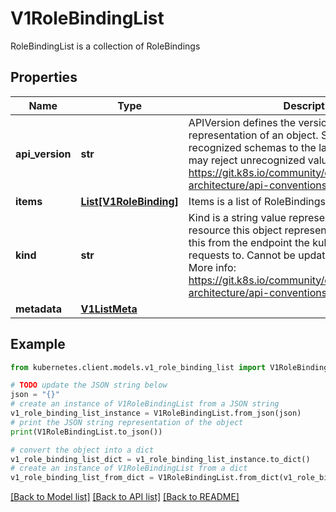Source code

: # V1RoleBindingList

RoleBindingList is a collection of RoleBindings

## Properties

Name | Type | Description | Notes
------------ | ------------- | ------------- | -------------
**api_version** | **str** | APIVersion defines the versioned schema of this representation of an object. Servers should convert recognized schemas to the latest internal value, and may reject unrecognized values. More info: https://git.k8s.io/community/contributors/devel/sig-architecture/api-conventions.md#resources | [optional] 
**items** | [**List[V1RoleBinding]**](V1RoleBinding.md) | Items is a list of RoleBindings | 
**kind** | **str** | Kind is a string value representing the REST resource this object represents. Servers may infer this from the endpoint the kubernetes.client submits requests to. Cannot be updated. In CamelCase. More info: https://git.k8s.io/community/contributors/devel/sig-architecture/api-conventions.md#types-kinds | [optional] 
**metadata** | [**V1ListMeta**](V1ListMeta.md) |  | [optional] 

## Example

```python
from kubernetes.client.models.v1_role_binding_list import V1RoleBindingList

# TODO update the JSON string below
json = "{}"
# create an instance of V1RoleBindingList from a JSON string
v1_role_binding_list_instance = V1RoleBindingList.from_json(json)
# print the JSON string representation of the object
print(V1RoleBindingList.to_json())

# convert the object into a dict
v1_role_binding_list_dict = v1_role_binding_list_instance.to_dict()
# create an instance of V1RoleBindingList from a dict
v1_role_binding_list_from_dict = V1RoleBindingList.from_dict(v1_role_binding_list_dict)
```
[[Back to Model list]](../README.md#documentation-for-models) [[Back to API list]](../README.md#documentation-for-api-endpoints) [[Back to README]](../README.md)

....

_Task instructions_. Take every entry and repeat it verbatim, minus the pictures.

_Output for this task_.
Source code

: # V1RoleBindingList

RoleBindingList is a collection of RoleBindings

## Properties

Name | Type | Description | Notes
------------ | ------------- | ------------- | -------------
**api_version** | **str** | APIVersion defines the versioned schema of this representation of an object. Servers should convert recognized schemas to the latest internal value, and may reject unrecognized values. More info: https://git.k8s.io/community/contributors/devel/sig-architecture/api-conventions.md#resources | [optional] 
**items** | [**List[V1RoleBinding]**](V1RoleBinding.md) | Items is a list of RoleBindings | 
**kind** | **str** | Kind is a string value representing the REST resource this object represents. Servers may infer this from the endpoint the kubernetes.client submits requests to. Cannot be updated. In CamelCase. More info: https://git.k8s.io/community/contributors/devel/sig-architecture/api-conventions.md#types-kinds | [optional] 
**metadata** | [**V1ListMeta**](V1ListMeta.md) |  | [optional] 

## Example

```python
from kubernetes.client.models.v1_role_binding_list import V1RoleBindingList

# TODO update the JSON string below
json = "{}"
# create an instance of V1RoleBindingList from a JSON string
v1_role_binding_list_instance = V1RoleBindingList.from_json(json)
# print the JSON string representation of the object
print(V1RoleBindingList.to_json())

# convert the object into a dict
v1_role_binding_list_dict = v1_role_binding_list_instance.to_dict()
# create an instance of V1RoleBindingList from a dict
v1_role_binding_list_from_dict = V1RoleBindingList.from_dict(v1_role_binding_list_dict)
```
[[Back to Model list]](../README.md#documentation-for-models) [[Back to API list]](../README.md#documentation-for-api-endpoints) [[Back to README]](../README.md)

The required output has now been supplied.